Numerous studies have established obesity to be a major risk factor for hypertension, CVD, and LVH, all strong risk factors for the development of HF.^177,178 In addition, obesity has potent adverse effects on LV systolic and, particularly, LV diastolic function. Multiple studies have established obesity as a major risk factor for the development of HF. In a study of 5881 Framingham Heart Study participants, HF incidence increased by 5% in men and 7% in women for every 1-unit BMI increase after adjustment for other risk factors, and the risk of HF increased across the entire spectrum of BMI.²³⁵ This was subsequently confirmed in several large, prospective epidemiological studies.^235–237 Other anthropometric parameters of excess adiposity such as WC, WHR, and waist-to-height ratio have also been independently associated with HF risk, but they generally do not add substantive risk information for HF beyond BMI measurement.^236–239 Visceral obesity has a number of local effects on the myocardium, including inducing cardiomyocyte hypertrophy, myocardial fibrosis, and activation of inflammatory pathways relating to macrophage infiltration and cytokine gene expression. Excessive fat accumulation in VAT and ectopic sites such as the pericardium/epicardium and liver results in higher circulating blood volume and local and systemic proatherogenic inflammatory factors, which act to increase stroke volume, cardiac wall stress, and myocardial injury, leading to concentric LVH, LV remodeling, and ultimately diastolic and systolic cardiac failure (Figure 1).^240–242 Recent work has also suggested that higher BMI is more strongly associated with the risk of HFpEF than with HFrEF.²⁴³ In fact, in a pooled analysis using data from 3 large longitudinal studies, Pandey et al²⁴⁴ demonstrated a greater association between higher BMI and risk of HFpEF, with participants with overweight and class 1 obesity having 38% and 56% higher risk of HFpEF, respectively, independently of other cardiovascular risk factors (Figure 2).²⁴⁴ Low fitness has been associated with a significantly higher risk of HF across all BMI categories and may explain close to 50% of HF risk associated with BMI.²⁴⁵

Figure 1. Pathophysiology of heart failure in obesity.

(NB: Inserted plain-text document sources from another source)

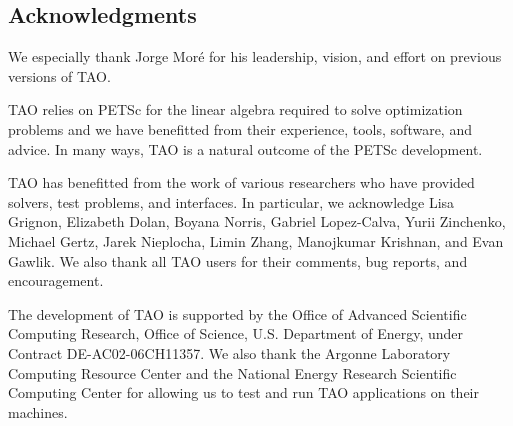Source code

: %
%

\subsection*{Acknowledgments}

We especially thank Jorge Mor\'e for his leadership, vision, and effort on 
previous versions of TAO.  

TAO relies on PETSc for the linear algebra required to solve optimization
problems and we have benefitted from their experience, tools, software, 
and advice. In many ways, TAO is a natural outcome of the PETSc 
development.  

TAO has benefitted from the work of various researchers who have provided 
solvers, test problems, and interfaces.  In particular, we acknowledge Lisa 
Grignon, Elizabeth Dolan, Boyana Norris, Gabriel Lopez-Calva, Yurii Zinchenko, 
Michael Gertz, Jarek Nieplocha, Limin Zhang, Manojkumar Krishnan, and Evan 
Gawlik.  We also thank all TAO users for their comments, bug reports, and 
encouragement.

The development of TAO is supported by the Office of Advanced Scientific 
Computing Research, Office of Science, U.S. Department of Energy, under 
Contract DE-AC02-06CH11357.  We also thank the Argonne Laboratory Computing 
Resource Center and the National Energy Research Scientific Computing Center 
for allowing us to test and run TAO applications on their machines.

CVD indicates cardiovascular disease; and VLDL, very-low-density lipoprotein. Adapted from Rodriguez Flores et al²⁴⁰ with permission from Taylor & Francis Ltd (https://www.tandfonline.com). Copyright © 2017, Taylor & Francis Ltd.

Figure 2. Association between body mass index and risk of heart failure with reduced ejection fraction (HFrEF) and heart failure with preserved ejection fraction (HFpEF).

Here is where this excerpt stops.